_Work instruction_: Write out the listing below from the line containing "is only a conversation" to its last line, unaltered, ends included.

:: Working data

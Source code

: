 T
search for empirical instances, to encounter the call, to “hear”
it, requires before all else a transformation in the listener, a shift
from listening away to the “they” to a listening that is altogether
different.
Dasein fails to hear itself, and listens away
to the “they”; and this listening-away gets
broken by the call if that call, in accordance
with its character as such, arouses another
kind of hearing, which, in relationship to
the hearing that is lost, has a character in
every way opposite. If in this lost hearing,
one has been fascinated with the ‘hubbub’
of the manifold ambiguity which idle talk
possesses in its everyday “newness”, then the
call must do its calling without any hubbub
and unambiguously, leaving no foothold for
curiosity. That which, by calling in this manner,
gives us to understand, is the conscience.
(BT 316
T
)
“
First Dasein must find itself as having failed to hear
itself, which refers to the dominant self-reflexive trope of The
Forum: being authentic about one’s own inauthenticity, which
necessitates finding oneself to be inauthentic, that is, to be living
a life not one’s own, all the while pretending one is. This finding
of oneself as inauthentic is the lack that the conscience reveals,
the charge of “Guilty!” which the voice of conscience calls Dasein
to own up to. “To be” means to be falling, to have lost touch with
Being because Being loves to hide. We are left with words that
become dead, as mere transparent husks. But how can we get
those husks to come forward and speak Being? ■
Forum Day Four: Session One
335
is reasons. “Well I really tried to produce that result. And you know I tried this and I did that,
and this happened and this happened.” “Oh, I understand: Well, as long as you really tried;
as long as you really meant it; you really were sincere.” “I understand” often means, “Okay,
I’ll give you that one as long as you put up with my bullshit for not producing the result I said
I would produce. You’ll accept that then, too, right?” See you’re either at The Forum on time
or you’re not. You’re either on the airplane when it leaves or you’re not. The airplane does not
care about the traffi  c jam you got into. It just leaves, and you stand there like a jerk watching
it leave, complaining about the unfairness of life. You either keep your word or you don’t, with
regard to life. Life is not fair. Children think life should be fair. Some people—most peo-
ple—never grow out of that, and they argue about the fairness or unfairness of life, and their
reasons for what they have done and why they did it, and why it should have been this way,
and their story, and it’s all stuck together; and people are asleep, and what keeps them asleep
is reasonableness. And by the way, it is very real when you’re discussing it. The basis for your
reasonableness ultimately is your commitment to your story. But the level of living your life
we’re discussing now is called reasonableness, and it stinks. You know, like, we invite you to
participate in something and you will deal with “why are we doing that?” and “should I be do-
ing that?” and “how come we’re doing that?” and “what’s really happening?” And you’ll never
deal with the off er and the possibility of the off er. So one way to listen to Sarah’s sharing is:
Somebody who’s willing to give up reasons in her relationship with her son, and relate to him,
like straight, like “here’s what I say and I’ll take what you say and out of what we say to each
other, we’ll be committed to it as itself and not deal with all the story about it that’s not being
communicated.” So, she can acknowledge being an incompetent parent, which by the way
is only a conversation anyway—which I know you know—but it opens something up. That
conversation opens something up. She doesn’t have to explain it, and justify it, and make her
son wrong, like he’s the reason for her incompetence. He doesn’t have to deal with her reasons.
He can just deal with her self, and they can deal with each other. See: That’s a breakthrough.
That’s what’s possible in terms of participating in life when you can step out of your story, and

::::

_Solution_:
is only a conversation anyway—which I know you know—but it opens something up. That
conversation opens something up. She doesn’t have to explain it, and justify it, and make her
son wrong, like he’s the reason for her incompetence. He doesn’t have to deal with her reasons.
He can just deal with her self, and they can deal with each other. See: That’s a breakthrough.
That’s what’s possible in terms of participating in life when you can step out of your story, and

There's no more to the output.